At the annual City University Journalism School dinner, on Monday, Dean Baquet, the managing editor of the New York Times, was seated with Arthur Sulzberger, Jr., the paper’s publisher. At the time, I did not give a moment’s thought to why Jill Abramson, the paper’s executive editor, was not at their table. Then, at 2:36 P.M. on Wednesday, an announcement from the Times hit my e-mail, saying that Baquet would replace Abramson, less than three years after she was appointed the first woman in the top job. Baquet will be the first African-American to lead theTimes.

Fellow-journalists and others scrambled to find out what had happened. Sulzberger had fired Abramson, and he did not try to hide that. In a speech to the newsroom on Wednesday afternoon, he said, “I chose to appoint a new leader of our newsroom because I believe that new leadership will improve some aspects …” Abramson chose not to attend the announcement, and not to pretend that she had volunteered to step down.

As with any such upheaval, there’s a history behind it. Several weeks ago, I’m told, Abramson discovered that her pay and her pension benefits as both executive editor and, before that, as managing editor were considerably less than the pay and pension benefits of Bill Keller, the male editor whom she replaced in both jobs. “She confronted the top brass,” one close associate said, and this may have fed into the management’s narrative that she was “pushy,” a characterization that, for many, has an inescapably gendered aspect. Sulzberger is known to believe that the Times, as a financially beleaguered newspaper, needed to retreat on some of its generous pay and pension benefits; Abramson, who spent much of her career at the Wall Street Journal, had been at the Times for far fewer years than Keller, which accounted for some of the pension disparity. Eileen Murphy, a spokeswoman for the Times, said that Jill Abramson’s total compensation as executive editor “was directly comparable to Bill Keller’s”—though it was not actually the same. I was also told by another friend of Abramson’s that the pay gap with Keller was only closed after she complained. But, to women at an institution that was once sued by its female employees for discriminatory practices, the question brings up ugly memories. [Update: On Thursday, Sulzberger gave his staff a memo on what he said was “misinformation” on the pay question. “It is simply not true that Jill’s compensation was significantly less than her predecessors,” he wrote. “Her pay is comparable to that of earlier executive editors.”] Whether Abramson was right or wrong, both sides were left unhappy. A third associate told me, “She found out that a former deputy managing editor”—a man—“made more money than she did” while she was managing editor. “She had a lawyer make polite inquiries about the pay and pension disparities, which set them off.”

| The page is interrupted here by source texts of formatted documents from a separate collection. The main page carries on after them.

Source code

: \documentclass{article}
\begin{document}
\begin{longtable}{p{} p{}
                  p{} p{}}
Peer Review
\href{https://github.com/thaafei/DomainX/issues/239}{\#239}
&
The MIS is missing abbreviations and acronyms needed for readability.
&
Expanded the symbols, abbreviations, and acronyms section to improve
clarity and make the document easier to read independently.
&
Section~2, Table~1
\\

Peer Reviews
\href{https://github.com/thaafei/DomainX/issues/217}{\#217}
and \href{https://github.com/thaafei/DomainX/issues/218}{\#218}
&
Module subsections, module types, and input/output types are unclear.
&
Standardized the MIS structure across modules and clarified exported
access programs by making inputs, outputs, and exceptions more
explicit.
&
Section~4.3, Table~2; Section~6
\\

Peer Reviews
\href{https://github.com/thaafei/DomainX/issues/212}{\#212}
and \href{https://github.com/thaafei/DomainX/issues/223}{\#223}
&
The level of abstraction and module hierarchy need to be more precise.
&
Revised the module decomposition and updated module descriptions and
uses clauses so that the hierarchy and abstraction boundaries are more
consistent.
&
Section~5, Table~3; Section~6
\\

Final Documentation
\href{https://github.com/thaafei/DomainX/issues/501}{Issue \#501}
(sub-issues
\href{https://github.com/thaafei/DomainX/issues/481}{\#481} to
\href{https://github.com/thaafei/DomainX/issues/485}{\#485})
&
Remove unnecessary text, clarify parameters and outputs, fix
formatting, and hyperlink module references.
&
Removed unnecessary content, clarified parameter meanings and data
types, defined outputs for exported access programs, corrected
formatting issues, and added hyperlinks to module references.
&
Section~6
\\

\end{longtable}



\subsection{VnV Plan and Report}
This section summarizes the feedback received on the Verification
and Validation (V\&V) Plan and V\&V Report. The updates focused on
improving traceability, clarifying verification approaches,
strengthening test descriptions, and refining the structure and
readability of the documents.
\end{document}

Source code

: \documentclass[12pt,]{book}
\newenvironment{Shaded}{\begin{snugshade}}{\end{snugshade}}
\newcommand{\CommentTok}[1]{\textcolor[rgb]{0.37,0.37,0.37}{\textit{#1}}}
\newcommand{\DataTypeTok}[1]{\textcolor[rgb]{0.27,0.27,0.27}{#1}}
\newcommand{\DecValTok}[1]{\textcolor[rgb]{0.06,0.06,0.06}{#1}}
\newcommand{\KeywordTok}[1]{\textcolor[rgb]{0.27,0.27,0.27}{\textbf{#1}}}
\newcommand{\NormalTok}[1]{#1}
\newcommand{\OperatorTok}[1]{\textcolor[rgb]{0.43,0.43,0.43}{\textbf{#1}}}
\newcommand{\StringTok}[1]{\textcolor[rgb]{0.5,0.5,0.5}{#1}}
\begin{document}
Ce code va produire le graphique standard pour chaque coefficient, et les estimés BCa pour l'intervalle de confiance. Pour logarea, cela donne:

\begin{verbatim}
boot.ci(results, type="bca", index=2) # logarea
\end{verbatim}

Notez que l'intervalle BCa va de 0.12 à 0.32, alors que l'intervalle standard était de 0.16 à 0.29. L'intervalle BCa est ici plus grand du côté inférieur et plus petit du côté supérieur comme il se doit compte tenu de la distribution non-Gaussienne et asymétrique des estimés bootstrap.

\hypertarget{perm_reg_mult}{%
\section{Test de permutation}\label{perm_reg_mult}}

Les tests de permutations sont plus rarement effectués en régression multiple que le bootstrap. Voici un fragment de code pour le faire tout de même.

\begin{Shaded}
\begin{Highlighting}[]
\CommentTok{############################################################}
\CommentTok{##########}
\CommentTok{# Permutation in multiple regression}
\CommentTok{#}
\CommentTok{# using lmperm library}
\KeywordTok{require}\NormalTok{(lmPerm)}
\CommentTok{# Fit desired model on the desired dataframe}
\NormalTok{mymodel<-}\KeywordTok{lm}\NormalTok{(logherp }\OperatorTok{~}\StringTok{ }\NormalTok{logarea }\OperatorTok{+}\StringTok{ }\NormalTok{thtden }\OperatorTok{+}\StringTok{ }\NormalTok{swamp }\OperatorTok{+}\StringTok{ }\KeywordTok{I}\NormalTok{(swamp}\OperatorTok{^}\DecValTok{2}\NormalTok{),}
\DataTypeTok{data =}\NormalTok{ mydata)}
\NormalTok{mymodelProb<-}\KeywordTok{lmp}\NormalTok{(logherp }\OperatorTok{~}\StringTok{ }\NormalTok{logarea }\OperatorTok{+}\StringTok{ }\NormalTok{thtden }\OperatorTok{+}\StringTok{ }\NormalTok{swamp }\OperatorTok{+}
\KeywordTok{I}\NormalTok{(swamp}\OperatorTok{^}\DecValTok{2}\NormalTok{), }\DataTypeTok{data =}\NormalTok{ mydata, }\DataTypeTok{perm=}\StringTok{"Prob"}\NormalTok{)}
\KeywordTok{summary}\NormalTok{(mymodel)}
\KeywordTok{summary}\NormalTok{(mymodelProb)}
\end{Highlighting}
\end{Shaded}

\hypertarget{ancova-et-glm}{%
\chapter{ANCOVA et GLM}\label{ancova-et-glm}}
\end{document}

Sulzberger’s frustration with Abramson was growing. She had already clashed with the company’s C.E.O., Mark Thompson, over native advertising and the perceived intrusion of the business side into the newsroom. Publicly, Thompson and Abramson denied that there was any tension between them, as Sulzberger today declared that there was no church-state—that is, business-editorial—conflict at the Times. A politician who made such implausible claims might merit a front-page story in the Times. The two men and Abramson clearly did not get along.

A third issue surfaced, too: Abramson was pushing to hire a deputy managing editor to oversee the digital side of the Times. She believed that she had the support of Sulzberger and Thompson to recruit this deputy, and her supporters say that the plan was for the person in this position to report to Baquet. Baquet is a popular and respected figure in the newsroom, and he had appeared, for the most part, to get along with Abramson. (I was told, however, that, at a recent dinner with Sulzberger, Baquet said he found her hard to work with.) He is also someone whom Sulzberger passed over when he chose Abramson. But Baquet apparently felt that he hadn’t been consulted, and, according to two sources, expressed his concerns to Sulzberger. He had also reportedly been approached by Bloomberg about a job there. (Baquet has not yet responded to a request for comment; neither has Abramson.)

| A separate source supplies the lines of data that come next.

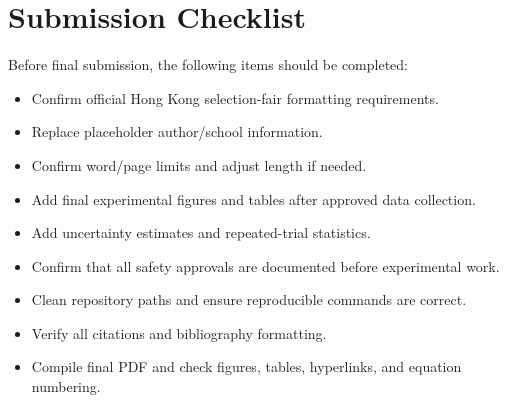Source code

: \section{Submission Checklist}

Before final submission, the following items should be completed:
\begin{itemize}
    \item Confirm official Hong Kong selection-fair formatting requirements.
    \item Replace placeholder author/school information.
    \item Confirm word/page limits and adjust length if needed.
    \item Add final experimental figures and tables after approved data collection.
    \item Add uncertainty estimates and repeated-trial statistics.
    \item Confirm that all safety approvals are documented before experimental work.
    \item Clean repository paths and ensure reproducible commands are correct.
    \item Verify all citations and bibliography formatting.
    \item Compile final PDF and check figures, tables, hyperlinks, and equation numbering.
\end{itemize}
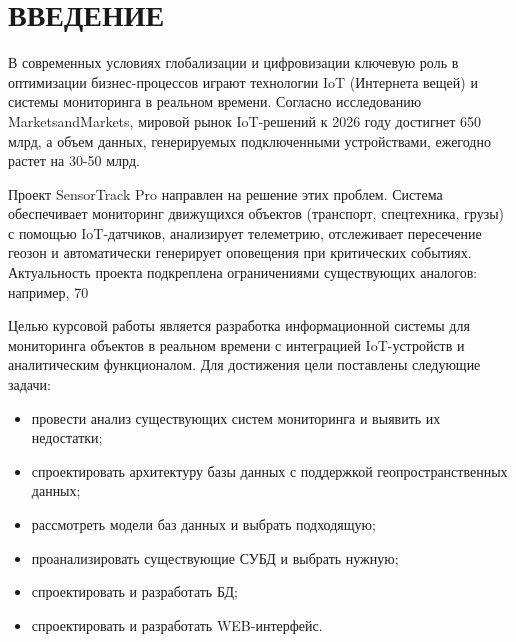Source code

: \maketableofcontents

\chapter*{ВВЕДЕНИЕ}

В современных условиях глобализации и цифровизации ключевую роль в оптимизации бизнес-процессов играют технологии IoT (Интернета вещей) и системы мониторинга в реальном времени. Согласно исследованию MarketsandMarkets, мировой рынок IoT-решений к 2026 году достигнет 650 млрд, а объем данных, генерируемых подключенными устройствами, ежегодно растет на 30-50 млрд.

Проект SensorTrack Pro направлен на решение этих проблем. Система обеспечивает мониторинг движущихся объектов (транспорт, спецтехника, грузы) с помощью IoT-датчиков, анализирует телеметрию, отслеживает пересечение геозон и автоматически генерирует оповещения при критических событиях. Актуальность проекта подкреплена ограничениями существующих аналогов: например, 70%

Целью курсовой работы является разработка информационной системы для мониторинга объектов в реальном времени с интеграцией IoT-устройств и аналитическим функционалом. Для достижения цели поставлены следующие задачи:

\begin{itemize}
	\item провести анализ существующих систем мониторинга и выявить их недостатки;
	\item спроектировать архитектуру базы данных с поддержкой геопространственных данных;
	\item рассмотреть модели баз данных и выбрать подходящую;
	\item проанализировать существующие СУБД и выбрать нужную;
 	\item спроектировать и разработать БД;
    \item спроектировать и разработать WEB-интерфейс.
\end{itemize}
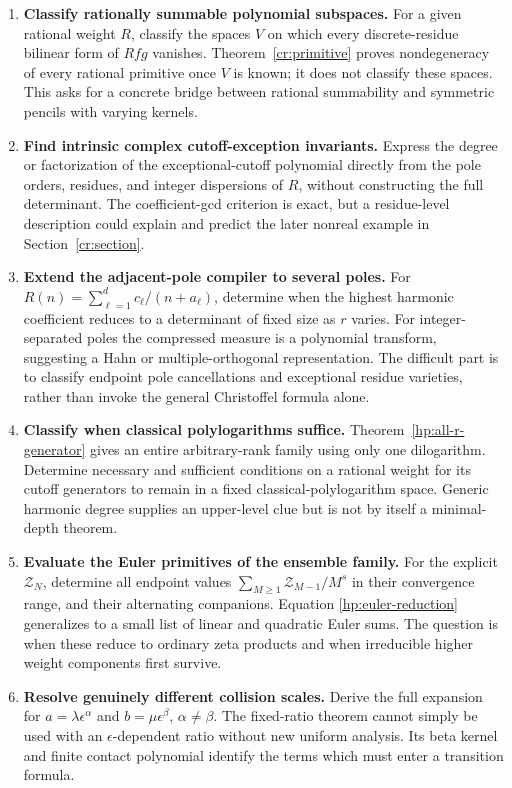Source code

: \begin{enumerate}[label=\textbf{Q\arabic*.},leftmargin=*]
\item \textbf{Classify rationally summable polynomial subspaces.}
For a given rational weight $R$, classify the spaces $V$ on
which every discrete-residue bilinear form of $Rfg$ vanishes.
Theorem~\ref{cr:primitive} proves nondegeneracy of every rational
primitive once $V$ is known; it does not classify these spaces.
This asks for a concrete bridge between rational summability
and symmetric pencils with varying kernels.

\item \textbf{Find intrinsic complex cutoff-exception invariants.}
Express the degree or factorization of the exceptional-cutoff
polynomial directly from the pole orders, residues, and integer
dispersions of $R$, without constructing the full determinant.
The coefficient-gcd criterion is exact, but a residue-level
description could explain and predict the later nonreal example
in Section~\ref{cr:section}.

\item \textbf{Extend the adjacent-pole compiler to several poles.}
For $R(n)=\sum_{\ell=1}^d c_\ell/(n+a_\ell)$, determine when
the highest harmonic coefficient reduces to a determinant of
fixed size as $r$ varies. For integer-separated poles the
compressed measure is a polynomial transform, suggesting a
Hahn or multiple-orthogonal representation. The difficult
part is to classify endpoint pole cancellations and exceptional
residue varieties, rather than invoke the general Christoffel
formula alone.

\item \textbf{Classify when classical polylogarithms suffice.}
Theorem~\ref{hp:all-r-generator} gives an entire arbitrary-rank
family using only one dilogarithm. Determine necessary and
sufficient conditions on a rational weight for its cutoff
generators to remain in a fixed classical-polylogarithm space.
Generic harmonic degree supplies an upper-level clue but is
not by itself a minimal-depth theorem.

\item \textbf{Evaluate the Euler primitives of the ensemble family.}
For the explicit $\mathcal Z_N$, determine all endpoint values
$\sum_{M\ge1}\mathcal Z_{M-1}/M^s$ in their convergence range,
and their alternating companions. Equation
\eqref{hp:euler-reduction} generalizes to a small list of
linear and quadratic Euler sums. The question is when these
reduce to ordinary zeta products and when irreducible higher
weight components first survive.

\item \textbf{Resolve genuinely different collision scales.}
Derive the full expansion for
$a=\lambda\epsilon^\alpha$ and $b=\mu\epsilon^\beta$,
$\alpha\ne\beta$. The fixed-ratio theorem cannot simply be
used with an $\epsilon$-dependent ratio without new uniform
analysis. Its beta kernel and finite contact polynomial
identify the terms which must enter a transition formula.


\end{enumerate}
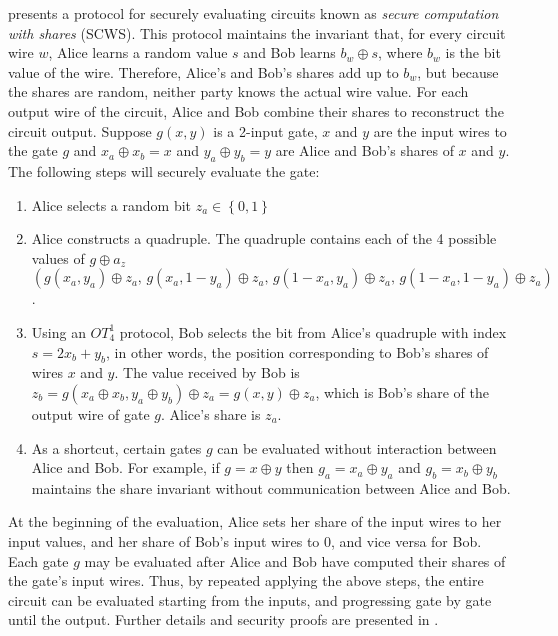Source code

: \cite{GMW87} presents a protocol for securely evaluating circuits
known as \emph{secure computation with shares} (SCWS). This protocol
maintains the invariant that, for every circuit wire $w$, Alice learns
a random value $s$ and Bob learns $b_{w}\oplus s$, where $b_{w}$
is the bit value of the wire. Therefore, Alice's and Bob's shares
add up to $b_{w}$, but because the shares are random, neither party
knows the actual wire value. For each output wire of the circuit,
Alice and Bob combine their shares to reconstruct the circuit output.
Suppose $g(x,y)$ is a 2-input gate, $x$ and $y$ are the input wires
to the gate $g$ and $x_{a}\oplus x_{b}=x$ and $y_{a}\oplus y_{b}=y$
are Alice and Bob's shares of $x$ and $y$. The following steps will
securely evaluate the gate: 
\begin{enumerate}
\item Alice selects a random bit $z_{a}\in\left\{ 0,1\right\} $ 
\item Alice constructs a quadruple. The quadruple contains each of the 4
possible values of $g\oplus a_{z}$\\
$\left(g(x_{a},y_{a})\oplus z_{a},\, g(x_{a},1-y_{a})\oplus z_{a},\, g(1-x_{a},y_{a})\oplus z_{a},\, g(1-x_{a},1-y_{a})\oplus z_{a}\right)$. 
\item Using an $OT_{4}^{1}$ protocol, Bob selects the bit from Alice's
quadruple with index $s=2x_{b}+y_{b}$, in other words, the position
corresponding to Bob's shares of wires $x$ and $y$. The value received
by Bob is $z_{b}=g(x_{a}\oplus x_{b},y_{a}\oplus y_{b})\oplus z_{a}=g(x,y)\oplus z_{a}$,
which is Bob's share of the output wire of gate $g$. Alice's share
is $z_{a}$.
\item As a shortcut, certain gates $g$ can be evaluated without interaction
between Alice and Bob. For example, if $g=x\oplus y$ then $g_{a}=x_{a}\oplus y_{a}$
and $g_{b}=x_{b}\oplus y_{b}$ maintains the share invariant without
communication between Alice and Bob.
\end{enumerate}
At the beginning of the evaluation, Alice sets her share of the input
wires to her input values, and her share of Bob's input wires to $0$,
and vice versa for Bob. Each gate $g$ may be evaluated after Alice
and Bob have computed their shares of the gate's input wires. Thus,
by repeated applying the above steps, the entire circuit can be evaluated
starting from the inputs, and progressing gate by gate until the output.
Further details and security proofs are presented in \cite{Goldreich:vol2}.

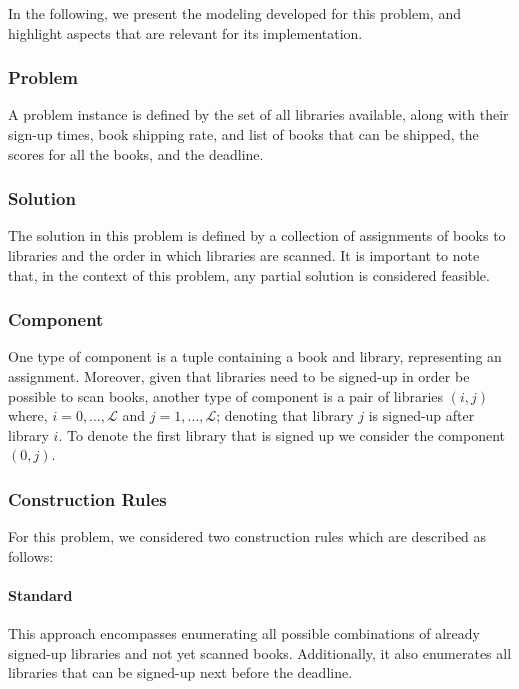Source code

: In the following, we present the modeling developed for this problem, and
highlight aspects that are relevant for its implementation.

\subsubsection*{Problem}

A problem instance is defined by the set of all libraries available, along with
their sign-up times, book shipping rate, and list of books that can be shipped,
the scores for all the books, and the deadline.

\subsubsection*{Solution}
The solution in this problem is defined by a collection of assignments of books
to libraries and the order in which libraries are scanned. It is important to
note that, in the context of this problem, any partial solution is considered
feasible.

\subsubsection*{Component}

One type of component is a tuple containing a book and library, representing an
assignment. Moreover, given that libraries need to be signed-up in order be
possible to scan books, another type of component is a pair of libraries
$(i, j)$ where, $i = 0, \ldots, \mathcal{L}$ and $j = 1, \ldots, \mathcal{L}$;
denoting that library $j$ is signed-up after library $i$. To denote the first
library that is signed up we consider the component $(0, j)$.


\subsubsection*{Construction Rules}

For this problem, we considered two construction rules which are described as follows:

\paragraph*{Standard}

This approach encompasses enumerating all possible combinations of already
signed-up libraries and not yet scanned books. Additionally, it also enumerates
all libraries that can be signed-up next before the deadline.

In a reflection of the fractious relationship that Baquet and others had with Abramson, the Timesreported that Baquet, speaking to the newsroom after his appointment, “praised Ms. Abramson for teaching him ‘the value of great ambition’ and then added that John Carroll, whom he worked for at The Los Angeles Times, ‘told me that great editors can also be humane editors.’”

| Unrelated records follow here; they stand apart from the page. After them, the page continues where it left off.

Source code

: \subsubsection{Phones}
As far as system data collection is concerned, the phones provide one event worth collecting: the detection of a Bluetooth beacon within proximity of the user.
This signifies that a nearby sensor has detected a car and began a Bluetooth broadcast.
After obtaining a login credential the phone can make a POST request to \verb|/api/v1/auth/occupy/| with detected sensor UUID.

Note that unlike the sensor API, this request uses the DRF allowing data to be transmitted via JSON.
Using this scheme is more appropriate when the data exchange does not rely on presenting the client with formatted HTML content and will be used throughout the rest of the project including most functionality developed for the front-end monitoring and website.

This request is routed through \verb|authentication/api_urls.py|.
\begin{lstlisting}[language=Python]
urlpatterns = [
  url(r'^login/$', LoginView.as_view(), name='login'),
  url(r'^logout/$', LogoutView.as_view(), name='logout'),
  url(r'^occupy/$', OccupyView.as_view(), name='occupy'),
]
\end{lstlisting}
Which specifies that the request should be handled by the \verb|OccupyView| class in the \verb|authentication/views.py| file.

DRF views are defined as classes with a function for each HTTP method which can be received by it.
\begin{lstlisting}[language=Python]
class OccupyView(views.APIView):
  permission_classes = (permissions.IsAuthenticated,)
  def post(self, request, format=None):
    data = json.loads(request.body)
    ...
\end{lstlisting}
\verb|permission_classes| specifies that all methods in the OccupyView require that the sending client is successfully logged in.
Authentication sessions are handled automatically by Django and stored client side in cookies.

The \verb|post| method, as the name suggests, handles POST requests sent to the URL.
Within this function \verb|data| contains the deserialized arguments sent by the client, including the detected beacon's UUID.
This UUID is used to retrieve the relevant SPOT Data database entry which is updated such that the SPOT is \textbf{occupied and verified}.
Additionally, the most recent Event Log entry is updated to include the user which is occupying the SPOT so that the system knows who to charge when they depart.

These issues seemed to coalesce for Sulzberger and Thompson. The reason Sulzberger originally hesitated to appoint Abramson as executive editor was a worry about her sometimes brusque manner. As I wrote in my Profile of Abramson, others in the newsroom, including some women, had the same concern. But, although there are always complaints about the Times’ supposed “liberal” bias, or its preoccupation with certain stories, Abramson got high marks for the investigative stories that she championed. At a time when Bloomberg News pulled the plug on an investigation of corruption and the princelings in China, Abramson pushed the Times to do more, even after her reporters came under pressure in China. [Update: Bloomberg maintains that the investigation is still active and that it has published other stories on princelings. The story in question has been held since last fall, however, prompting the resignation of three journalists.] Even though she thought she was politely asking about the pay discrepancy and about the role of the business side, and that she had a green light from management to hire a deputy to Baquet, the decision to terminate her was made. Sulzberger met with her last Friday, and reportedly told her that it was time to make “a change.”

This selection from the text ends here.